Effects of Rosi on inflammatory macrophage accumulation in the lung following ozone exposure. Cells, collected from lung lining fluid 72 h after exposure of mice to Air + Vehicle (Veh), Air + Rosi, O₃ + Veh, or O₃ + Rosi, were analyzed by flow cytometry. A, After exclusion of debris and doublets, cells were sequentially analyzed for expression of CD45, CD11b, Ly6G, CD11c, F4/80, Ly6C, and Arg-1. Viable cells were defined as neutrophils (CD45⁺Ly6G⁺CD11b⁺), resident AMs (CD45⁺Ly6G^-CD11b^-CD11c⁺F4/80⁺), and pro- (CD45⁺Ly6G^-CD11b⁺Ly6C^hiARG-1^-CD11c⁺F4/80⁺) or anti- (CD45⁺Ly6G^-CD11b⁺Ly6C^loARG-1⁺CD11c⁺F4/80⁺) inflammatory macrophages. B, Numbers of pro- and anti-inflammatory macrophages. Bars, mean ± SE (n = 4–10). Data were analyzed by 2-way ANOVA followed by Tukey’s multiple comparisons test. *Significantly different (p < .05) from Air + Veh. Abbreviation: MP, macrophage.

Figure 7.

Effects of Rosi on O₃-induced increases in expression of iNOS and ARG-1. Lung sections, prepared 72 h after exposure of mice to Air + Vehicle (Veh), air + Rosi, O₃ + Veh, or O₃ + Rosi, were stained with antibody to iNOS (upper panels) or ARG-1 (lower panels). Binding was visualized using a peroxidase DAB substrate kit. One representative section from 4 mice per group is shown (original magnification, ×400). Arrows indicate positively staining macrophages.

Figure 8.

Effects of Rosi on O₃-induced alterations in expression lipid scavenger receptors.
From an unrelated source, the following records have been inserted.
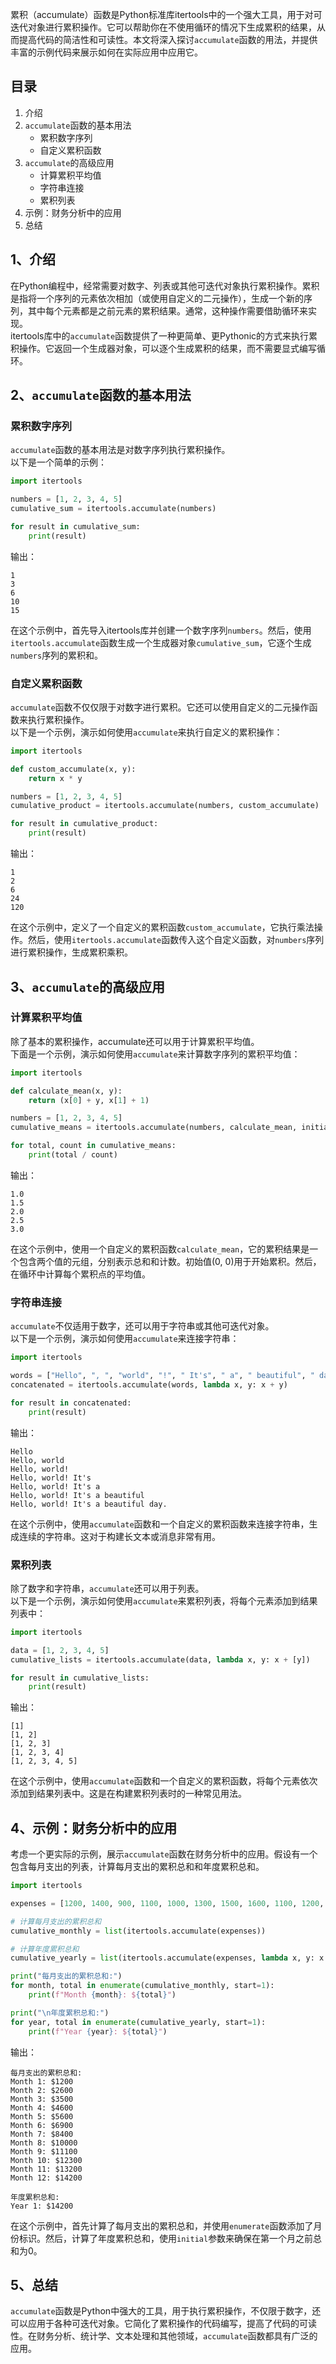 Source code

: 累积（accumulate）函数是Python标准库itertools中的一个强大工具，用于对可迭代对象进行累积操作。它可以帮助你在不使用循环的情况下生成累积的结果，从而提高代码的简洁性和可读性。本文将深入探讨`accumulate`函数的用法，并提供丰富的示例代码来展示如何在实际应用中应用它。
<a name="RbUvW"></a>
## 目录

1. 介绍
2. `accumulate`函数的基本用法
   - 累积数字序列
   - 自定义累积函数
3. `accumulate`的高级应用
   - 计算累积平均值
   - 字符串连接
   - 累积列表
4. 示例：财务分析中的应用
5. 总结
<a name="OxgLy"></a>
## 1、介绍
在Python编程中，经常需要对数字、列表或其他可迭代对象执行累积操作。累积是指将一个序列的元素依次相加（或使用自定义的二元操作），生成一个新的序列，其中每个元素都是之前元素的累积结果。通常，这种操作需要借助循环来实现。<br />itertools库中的`accumulate`函数提供了一种更简单、更Pythonic的方式来执行累积操作。它返回一个生成器对象，可以逐个生成累积的结果，而不需要显式编写循环。
<a name="WWvRk"></a>
## 2、`accumulate`函数的基本用法
<a name="g8vBe"></a>
### 累积数字序列
`accumulate`函数的基本用法是对数字序列执行累积操作。<br />以下是一个简单的示例：
```python
import itertools

numbers = [1, 2, 3, 4, 5]
cumulative_sum = itertools.accumulate(numbers)

for result in cumulative_sum:
    print(result)
```
输出：
```
1
3
6
10
15
```
在这个示例中，首先导入itertools库并创建一个数字序列`numbers`。然后，使用`itertools.accumulate`函数生成一个生成器对象`cumulative_sum`，它逐个生成`numbers`序列的累积和。
<a name="MzWtu"></a>
### 自定义累积函数
`accumulate`函数不仅仅限于对数字进行累积。它还可以使用自定义的二元操作函数来执行累积操作。<br />以下是一个示例，演示如何使用`accumulate`来执行自定义的累积操作：
```python
import itertools

def custom_accumulate(x, y):
    return x * y

numbers = [1, 2, 3, 4, 5]
cumulative_product = itertools.accumulate(numbers, custom_accumulate)

for result in cumulative_product:
    print(result)
```
输出：
```
1
2
6
24
120
```
在这个示例中，定义了一个自定义的累积函数`custom_accumulate`，它执行乘法操作。然后，使用`itertools.accumulate`函数传入这个自定义函数，对`numbers`序列进行累积操作，生成累积乘积。
<a name="GWUFl"></a>
## 3、`accumulate`的高级应用
<a name="aCuyE"></a>
### 计算累积平均值
除了基本的累积操作，accumulate还可以用于计算累积平均值。<br />下面是一个示例，演示如何使用`accumulate`来计算数字序列的累积平均值：
```python
import itertools

def calculate_mean(x, y):
    return (x[0] + y, x[1] + 1)

numbers = [1, 2, 3, 4, 5]
cumulative_means = itertools.accumulate(numbers, calculate_mean, initial=(0, 0))

for total, count in cumulative_means:
    print(total / count)
```
输出：
```
1.0
1.5
2.0
2.5
3.0
```
在这个示例中，使用一个自定义的累积函数`calculate_mean`，它的累积结果是一个包含两个值的元组，分别表示总和和计数。初始值(0, 0)用于开始累积。然后，在循环中计算每个累积点的平均值。
<a name="ZUoTB"></a>
### 字符串连接
`accumulate`不仅适用于数字，还可以用于字符串或其他可迭代对象。<br />以下是一个示例，演示如何使用`accumulate`来连接字符串：
```python
import itertools

words = ["Hello", ", ", "world", "!", " It's", " a", " beautiful", " day."]
concatenated = itertools.accumulate(words, lambda x, y: x + y)

for result in concatenated:
    print(result)
```
输出：
```
Hello
Hello, world
Hello, world!
Hello, world! It's
Hello, world! It's a
Hello, world! It's a beautiful
Hello, world! It's a beautiful day.
```
在这个示例中，使用`accumulate`函数和一个自定义的累积函数来连接字符串，生成连续的字符串。这对于构建长文本或消息非常有用。
<a name="SBMzR"></a>
### 累积列表
除了数字和字符串，`accumulate`还可以用于列表。<br />以下是一个示例，演示如何使用`accumulate`来累积列表，将每个元素添加到结果列表中：
```python
import itertools

data = [1, 2, 3, 4, 5]
cumulative_lists = itertools.accumulate(data, lambda x, y: x + [y])

for result in cumulative_lists:
    print(result)
```
输出：
```
[1]
[1, 2]
[1, 2, 3]
[1, 2, 3, 4]
[1, 2, 3, 4, 5]
```
在这个示例中，使用`accumulate`函数和一个自定义的累积函数，将每个元素依次添加到结果列表中。这是在构建累积列表时的一种常见用法。
<a name="dbbHR"></a>
## 4、示例：财务分析中的应用
考虑一个更实际的示例，展示`accumulate`函数在财务分析中的应用。假设有一个包含每月支出的列表，计算每月支出的累积总和和年度累积总和。
```python
import itertools

expenses = [1200, 1400, 900, 1100, 1000, 1300, 1500, 1600, 1100, 1200, 900, 1000]

# 计算每月支出的累积总和
cumulative_monthly = list(itertools.accumulate(expenses))

# 计算年度累积总和
cumulative_yearly = list(itertools.accumulate(expenses, lambda x, y: x + y, initial=0))

print("每月支出的累积总和:")
for month, total in enumerate(cumulative_monthly, start=1):
    print(f"Month {month}: ${total}")

print("\n年度累积总和:")
for year, total in enumerate(cumulative_yearly, start=1):
    print(f"Year {year}: ${total}")
```
输出：
```
每月支出的累积总和:
Month 1: $1200
Month 2: $2600
Month 3: $3500
Month 4: $4600
Month 5: $5600
Month 6: $6900
Month 7: $8400
Month 8: $10000
Month 9: $11100
Month 10: $12300
Month 11: $13200
Month 12: $14200

年度累积总和:
Year 1: $14200
```
在这个示例中，首先计算了每月支出的累积总和，并使用`enumerate`函数添加了月份标识。然后，计算了年度累积总和，使用`initial`参数来确保在第一个月之前总和为0。
<a name="fTNsn"></a>
## 5、总结
`accumulate`函数是Python中强大的工具，用于执行累积操作，不仅限于数字，还可以应用于各种可迭代对象。它简化了累积操作的代码编写，提高了代码的可读性。在财务分析、统计学、文本处理和其他领域，`accumulate`函数都具有广泛的应用。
Lipid scavenger receptor mRNA expression was assessed in macrophages collected 72 h after exposure of mice to Air + Vehicle (Veh), air + Rosi, O₃ + Veh, or O₃ + Rosi. Target gene CT values were normalized to Gapdh and fold changes calculated relative to Air + Vehicle controls using the ΔΔCT method. Bars, mean ± SE (n = 4). Differences between ΔCT values were analyzed by 2-way ANOVA followed by Tukey’s multiple comparisons test. *Significantly different (p < .05) from Air + Veh. ^#Significantly different (p < .05) from O₃ + Veh.